• [TO DO]:
Count the lines in the entries below that mention the string "videos", then write that number by itself.

Segment Start: DATA EXCERPTS

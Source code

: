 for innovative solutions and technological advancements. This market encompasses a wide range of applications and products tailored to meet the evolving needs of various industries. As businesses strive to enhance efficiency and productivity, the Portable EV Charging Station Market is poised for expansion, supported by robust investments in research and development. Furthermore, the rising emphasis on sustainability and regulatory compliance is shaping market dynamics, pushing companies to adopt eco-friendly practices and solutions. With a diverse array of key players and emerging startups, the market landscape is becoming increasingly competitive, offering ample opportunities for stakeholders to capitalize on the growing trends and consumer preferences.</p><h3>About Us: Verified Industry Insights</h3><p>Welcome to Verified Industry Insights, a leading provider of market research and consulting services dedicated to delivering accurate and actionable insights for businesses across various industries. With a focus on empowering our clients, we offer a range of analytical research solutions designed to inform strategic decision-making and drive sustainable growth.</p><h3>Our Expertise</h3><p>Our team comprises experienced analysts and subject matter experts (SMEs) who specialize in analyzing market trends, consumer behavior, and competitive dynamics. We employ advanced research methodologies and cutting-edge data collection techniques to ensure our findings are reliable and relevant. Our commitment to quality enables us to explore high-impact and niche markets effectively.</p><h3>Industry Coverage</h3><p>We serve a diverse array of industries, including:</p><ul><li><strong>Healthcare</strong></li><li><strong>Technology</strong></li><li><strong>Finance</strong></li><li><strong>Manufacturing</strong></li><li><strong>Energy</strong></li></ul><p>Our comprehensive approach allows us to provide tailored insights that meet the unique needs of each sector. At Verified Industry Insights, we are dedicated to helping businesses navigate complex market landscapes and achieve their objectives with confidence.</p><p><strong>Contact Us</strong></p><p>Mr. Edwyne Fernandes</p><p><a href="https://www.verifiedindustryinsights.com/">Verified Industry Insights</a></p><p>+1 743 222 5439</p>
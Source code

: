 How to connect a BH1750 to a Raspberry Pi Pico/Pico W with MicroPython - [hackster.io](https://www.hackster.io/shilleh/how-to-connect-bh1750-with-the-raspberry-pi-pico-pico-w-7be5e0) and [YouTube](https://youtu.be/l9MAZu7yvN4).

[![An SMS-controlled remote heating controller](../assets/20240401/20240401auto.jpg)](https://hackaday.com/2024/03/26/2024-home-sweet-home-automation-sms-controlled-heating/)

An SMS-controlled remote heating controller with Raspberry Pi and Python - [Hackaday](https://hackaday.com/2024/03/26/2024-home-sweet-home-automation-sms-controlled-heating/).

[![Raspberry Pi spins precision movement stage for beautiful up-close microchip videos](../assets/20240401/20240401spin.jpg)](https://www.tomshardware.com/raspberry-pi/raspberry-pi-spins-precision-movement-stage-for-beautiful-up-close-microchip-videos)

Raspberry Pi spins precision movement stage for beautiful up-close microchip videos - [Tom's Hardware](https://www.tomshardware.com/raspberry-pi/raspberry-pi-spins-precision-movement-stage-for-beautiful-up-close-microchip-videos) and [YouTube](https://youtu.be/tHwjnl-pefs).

Segment End: DATA EXCERPTS

• [RESULT OF THE TASK]:
2